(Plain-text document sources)
|---|

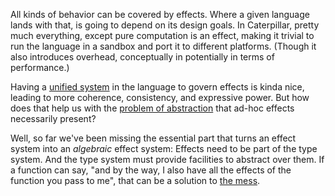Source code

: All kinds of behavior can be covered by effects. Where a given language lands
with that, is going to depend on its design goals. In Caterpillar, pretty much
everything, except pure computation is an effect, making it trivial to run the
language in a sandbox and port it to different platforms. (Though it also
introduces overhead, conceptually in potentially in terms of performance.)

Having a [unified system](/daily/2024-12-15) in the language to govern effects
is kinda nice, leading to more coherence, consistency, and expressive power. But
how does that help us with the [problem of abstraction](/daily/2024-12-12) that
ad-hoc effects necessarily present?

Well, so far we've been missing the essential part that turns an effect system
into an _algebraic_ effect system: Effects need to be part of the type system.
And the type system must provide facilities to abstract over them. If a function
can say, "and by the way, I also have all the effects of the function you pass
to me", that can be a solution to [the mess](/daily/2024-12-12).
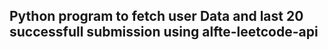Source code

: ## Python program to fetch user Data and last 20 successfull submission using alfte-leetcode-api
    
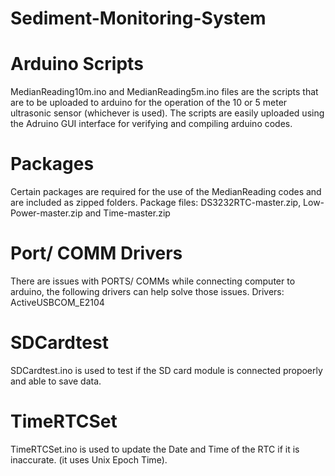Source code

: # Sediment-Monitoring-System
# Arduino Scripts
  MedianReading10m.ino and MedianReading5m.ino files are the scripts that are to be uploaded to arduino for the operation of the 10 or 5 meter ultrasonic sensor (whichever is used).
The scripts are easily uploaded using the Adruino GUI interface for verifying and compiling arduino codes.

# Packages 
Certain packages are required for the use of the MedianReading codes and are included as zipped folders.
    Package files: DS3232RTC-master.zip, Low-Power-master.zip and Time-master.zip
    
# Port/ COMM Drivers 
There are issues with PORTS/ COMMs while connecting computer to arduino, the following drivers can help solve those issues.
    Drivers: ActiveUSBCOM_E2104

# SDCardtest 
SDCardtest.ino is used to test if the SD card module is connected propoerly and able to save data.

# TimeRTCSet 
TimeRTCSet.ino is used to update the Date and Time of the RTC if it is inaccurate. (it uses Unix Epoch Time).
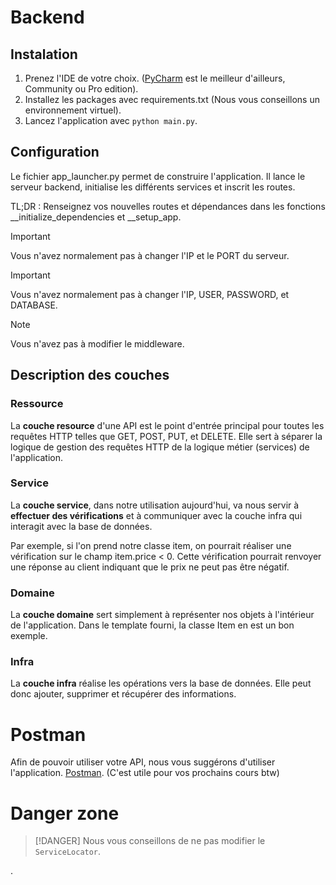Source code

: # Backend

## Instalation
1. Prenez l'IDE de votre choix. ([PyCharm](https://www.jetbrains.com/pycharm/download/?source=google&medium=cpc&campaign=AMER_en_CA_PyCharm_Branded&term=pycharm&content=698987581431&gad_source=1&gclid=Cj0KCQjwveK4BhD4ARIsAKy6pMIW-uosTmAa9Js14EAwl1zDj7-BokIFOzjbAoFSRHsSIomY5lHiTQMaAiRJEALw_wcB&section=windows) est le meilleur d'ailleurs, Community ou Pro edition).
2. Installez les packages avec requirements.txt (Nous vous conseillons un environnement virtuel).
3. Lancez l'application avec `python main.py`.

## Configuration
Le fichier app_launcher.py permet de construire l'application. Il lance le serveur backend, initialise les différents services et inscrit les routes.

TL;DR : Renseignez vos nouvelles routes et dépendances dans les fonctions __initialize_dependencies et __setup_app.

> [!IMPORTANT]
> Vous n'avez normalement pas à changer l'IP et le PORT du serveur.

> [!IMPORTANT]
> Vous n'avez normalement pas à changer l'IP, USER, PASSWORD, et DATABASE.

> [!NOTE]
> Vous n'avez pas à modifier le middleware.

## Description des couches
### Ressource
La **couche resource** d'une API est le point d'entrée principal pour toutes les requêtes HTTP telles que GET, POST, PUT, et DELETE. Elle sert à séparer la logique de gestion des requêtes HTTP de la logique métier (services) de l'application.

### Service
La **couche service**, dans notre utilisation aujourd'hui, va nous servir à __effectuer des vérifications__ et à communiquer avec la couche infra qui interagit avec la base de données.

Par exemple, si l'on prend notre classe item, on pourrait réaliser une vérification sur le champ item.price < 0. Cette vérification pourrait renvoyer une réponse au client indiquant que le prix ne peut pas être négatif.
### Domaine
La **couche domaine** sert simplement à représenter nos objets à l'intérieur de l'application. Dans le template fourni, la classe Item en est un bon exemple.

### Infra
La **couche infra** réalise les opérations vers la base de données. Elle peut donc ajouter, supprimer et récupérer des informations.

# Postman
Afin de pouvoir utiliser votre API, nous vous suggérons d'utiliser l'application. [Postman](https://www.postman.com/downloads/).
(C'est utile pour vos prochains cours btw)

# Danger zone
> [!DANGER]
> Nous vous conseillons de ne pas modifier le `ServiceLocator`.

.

|---|

# PROBLEM
Nothing outside the span should appear: transcribe the lines from the one containing "La **couche infra**" through the last line of the records.

# FINISHED TASK
La **couche infra** réalise les opérations vers la base de données. Elle peut donc ajouter, supprimer et récupérer des informations.

# Postman
Afin de pouvoir utiliser votre API, nous vous suggérons d'utiliser l'application. [Postman](https://www.postman.com/downloads/).
(C'est utile pour vos prochains cours btw)

# Danger zone
> [!DANGER]
> Nous vous conseillons de ne pas modifier le `ServiceLocator`.

.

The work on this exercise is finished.